Reproduce exactly, and nothing but, the lines between the one with "Thanks to James" and the end of the entries, both ends included.
DATA TO PROCESS Block Start
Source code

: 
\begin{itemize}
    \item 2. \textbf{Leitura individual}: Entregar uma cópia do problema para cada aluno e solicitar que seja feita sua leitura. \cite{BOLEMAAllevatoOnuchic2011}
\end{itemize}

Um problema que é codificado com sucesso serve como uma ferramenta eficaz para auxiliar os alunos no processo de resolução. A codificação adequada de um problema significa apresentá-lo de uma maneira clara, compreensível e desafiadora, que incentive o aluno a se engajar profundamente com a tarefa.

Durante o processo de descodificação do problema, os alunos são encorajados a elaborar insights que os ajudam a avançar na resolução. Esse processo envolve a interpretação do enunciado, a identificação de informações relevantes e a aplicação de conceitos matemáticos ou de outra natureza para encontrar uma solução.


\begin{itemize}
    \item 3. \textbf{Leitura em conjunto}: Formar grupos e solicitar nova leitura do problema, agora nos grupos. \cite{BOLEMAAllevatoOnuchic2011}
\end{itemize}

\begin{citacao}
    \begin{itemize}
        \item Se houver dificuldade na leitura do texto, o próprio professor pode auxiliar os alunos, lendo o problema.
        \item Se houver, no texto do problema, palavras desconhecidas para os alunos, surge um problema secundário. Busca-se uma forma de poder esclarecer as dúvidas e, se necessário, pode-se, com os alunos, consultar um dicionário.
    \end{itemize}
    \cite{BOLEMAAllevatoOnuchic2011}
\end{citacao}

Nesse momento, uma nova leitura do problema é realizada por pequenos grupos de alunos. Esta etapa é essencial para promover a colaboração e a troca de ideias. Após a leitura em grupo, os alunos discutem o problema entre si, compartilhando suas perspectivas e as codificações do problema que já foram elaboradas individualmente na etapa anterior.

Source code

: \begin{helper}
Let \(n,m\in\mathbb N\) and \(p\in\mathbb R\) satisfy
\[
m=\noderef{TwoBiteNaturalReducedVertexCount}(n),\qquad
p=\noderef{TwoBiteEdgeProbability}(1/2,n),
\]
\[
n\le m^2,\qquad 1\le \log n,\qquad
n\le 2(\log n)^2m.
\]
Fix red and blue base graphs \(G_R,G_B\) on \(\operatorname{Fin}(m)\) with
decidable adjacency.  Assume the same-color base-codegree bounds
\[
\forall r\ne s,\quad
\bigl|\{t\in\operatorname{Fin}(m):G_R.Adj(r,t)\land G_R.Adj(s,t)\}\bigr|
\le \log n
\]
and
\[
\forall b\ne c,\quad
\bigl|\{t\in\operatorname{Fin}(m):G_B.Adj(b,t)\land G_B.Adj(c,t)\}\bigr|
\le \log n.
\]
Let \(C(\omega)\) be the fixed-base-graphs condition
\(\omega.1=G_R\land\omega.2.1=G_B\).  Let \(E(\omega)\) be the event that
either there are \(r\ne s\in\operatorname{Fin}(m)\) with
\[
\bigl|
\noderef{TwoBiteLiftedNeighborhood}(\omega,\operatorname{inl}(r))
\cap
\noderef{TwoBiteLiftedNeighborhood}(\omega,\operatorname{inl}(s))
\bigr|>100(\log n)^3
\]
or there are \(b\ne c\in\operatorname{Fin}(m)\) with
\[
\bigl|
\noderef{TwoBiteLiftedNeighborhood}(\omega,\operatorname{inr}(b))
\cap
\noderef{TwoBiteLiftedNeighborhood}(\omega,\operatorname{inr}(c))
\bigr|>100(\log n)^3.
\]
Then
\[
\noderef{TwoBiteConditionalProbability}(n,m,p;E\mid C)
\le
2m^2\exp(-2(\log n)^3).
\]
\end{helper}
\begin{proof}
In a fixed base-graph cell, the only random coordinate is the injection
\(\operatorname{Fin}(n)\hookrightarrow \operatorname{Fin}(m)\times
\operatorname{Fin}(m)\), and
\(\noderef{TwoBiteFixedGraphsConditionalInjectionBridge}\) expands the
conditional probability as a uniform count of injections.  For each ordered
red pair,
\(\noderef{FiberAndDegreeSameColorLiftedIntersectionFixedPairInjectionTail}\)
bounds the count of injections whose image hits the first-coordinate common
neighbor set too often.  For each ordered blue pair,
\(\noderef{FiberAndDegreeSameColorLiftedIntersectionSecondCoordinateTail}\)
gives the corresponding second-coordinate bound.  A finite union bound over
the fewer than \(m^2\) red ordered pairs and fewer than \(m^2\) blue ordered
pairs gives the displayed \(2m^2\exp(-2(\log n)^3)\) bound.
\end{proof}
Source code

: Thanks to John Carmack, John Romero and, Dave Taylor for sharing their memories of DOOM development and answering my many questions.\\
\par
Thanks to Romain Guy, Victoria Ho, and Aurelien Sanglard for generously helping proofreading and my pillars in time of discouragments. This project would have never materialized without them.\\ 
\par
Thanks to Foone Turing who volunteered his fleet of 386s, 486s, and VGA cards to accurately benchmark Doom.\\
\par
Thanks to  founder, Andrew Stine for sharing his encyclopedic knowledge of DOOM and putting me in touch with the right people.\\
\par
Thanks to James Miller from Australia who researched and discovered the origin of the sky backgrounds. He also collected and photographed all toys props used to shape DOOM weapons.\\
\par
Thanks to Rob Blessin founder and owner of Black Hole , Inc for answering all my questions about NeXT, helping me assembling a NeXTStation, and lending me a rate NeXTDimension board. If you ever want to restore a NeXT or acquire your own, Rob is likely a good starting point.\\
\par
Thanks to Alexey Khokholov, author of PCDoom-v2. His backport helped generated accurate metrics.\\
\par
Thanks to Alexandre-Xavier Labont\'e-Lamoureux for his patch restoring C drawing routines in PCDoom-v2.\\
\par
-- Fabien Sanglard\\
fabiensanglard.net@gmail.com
DATA TO PROCESS Block End
ANSWER SECTION.
Thanks to James Miller from Australia who researched and discovered the origin of the sky backgrounds. He also collected and photographed all toys props used to shape DOOM weapons.\\
\par
Thanks to Rob Blessin founder and owner of Black Hole , Inc for answering all my questions about NeXT, helping me assembling a NeXTStation, and lending me a rate NeXTDimension board. If you ever want to restore a NeXT or acquire your own, Rob is likely a good starting point.\\
\par
Thanks to Alexey Khokholov, author of PCDoom-v2. His backport helped generated accurate metrics.\\
\par
Thanks to Alexandre-Xavier Labont\'e-Lamoureux for his patch restoring C drawing routines in PCDoom-v2.\\
\par
-- Fabien Sanglard\\
fabiensanglard.net@gmail.com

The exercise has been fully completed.